Sunny conditions are expected to prevail throughout the day with scattered showers and thunderstorms rolling in mostly after 2 p.m., according to NWS. There’s a 50 percent chance of rain during the day, but less than a tenth of an inch of rainfall is predicted.

The rain chances drop to 30 percent on Thursday night with scattered showers and thunderstorms possible before 11 p.m. and again after 2 a.m.

Forecasters predict a high around 91 degrees and a low around 76 degrees. That temperature range sounds pretty mild — until a humidity of 71 percent is factored in. As a result, the heat index will climb up to around 105 degrees by 3 p.m. before gradually tapering off.

At heat indexes of 103-124 degrees, heat cramps or heat exhaustion are likely and heat stroke is possible with prolonged exposure to heat and/or physical activity outside, according to NWS.

Tips to stay safe from the heat include:

  • Drink plenty of water.
  • Wear light weight and loose fitting clothing.
  • Stay inside an air-conditioned environment, if possible.
  • Move indoors if the heat becomes overwhelming as soon as possible.
  • Anyone overcome by heat should be moved to a cool and shaded location immediately.
  • Heat stroke is a medical emergency, call 911.
  • Do not leave pets outside in the heat.
  • Never leave a pet or a child inside a parked vehicle.

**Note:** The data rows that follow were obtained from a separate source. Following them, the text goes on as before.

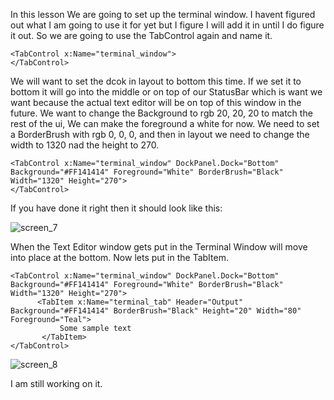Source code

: In this lesson We are going to set up the terminal window. I havent figured out what I am going to use it for yet but I figure I will add it in until I do figure it out. So we are going to use the TabControl again and name it.

```
<TabControl x:Name="terminal_window">
</TabControl>
```

We will want to set the dcok in layout to bottom this time. If we set it to bottom it will go into the middle or on top of our StatusBar which is want we want because the actual text editor will be on top of this window in the future. We want to change the Background to rgb 20, 20, 20 to match the rest of the ui, We can make the foreground a white for now. We need to set a BorderBrush with rgb 0, 0, 0, and then in layout we need to change the width to 1320 nad the height to 270.

```
<TabControl x:Name="terminal_window" DockPanel.Dock="Bottom"  Background="#FF141414" Foreground="White" BorderBrush="Black" Width="1320" Height="270">
</TabControl>
```

If you have done it right then it should look like this:

![screen_7](https://github.com/ravenleeblack/Illeshian-Ide/assets/76606152/419bdf6f-fd54-4ecd-add6-4f603dcc6cf3)

When the Text Editor window gets put in the Terminal Window will move into place at the bottom. Now lets put in the TabItem.

```
<TabControl x:Name="terminal_window" DockPanel.Dock="Bottom"  Background="#FF141414" Foreground="White" BorderBrush="Black" Width="1320" Height="270">
      <TabItem x:Name="terminal_tab" Header="Output" Background="#FF141414" BorderBrush="Black" Height="20" Width="80" Foreground="Teal">
           Some sample text
       </TabItem>
</TabControl>
```

![screen_8](https://github.com/ravenleeblack/Illeshian-Ide/assets/76606152/16d5e519-d088-4e26-a457-c7c243caabb1)



I am still working on it.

Symptoms of a heat stroke include:

  • Throbbing headache.
  • Dizziness.
  • Lack of sweating despite the heat.
  • Red, hot and dry skin.
  • Muscle weakness or cramps.
  • Nausea and vomiting.
  • Rapid heartbeat.
  • Rapid and shallow breathing.

The national heat wave is expected to continue and possibly worsen over the weekend, bringing a host of dangerous heat-related conditions to normally temperate regions of the country.

In Florida, high summer heat indexes are nothing out of the ordinary, but this year has already been exceptionally hot. May’s temperatures broke state heat records, and June came close.

There is some good news though — the Atlantic is currently free of tropical disturbances that could develop into tropical storms, according to the National Hurricane Center.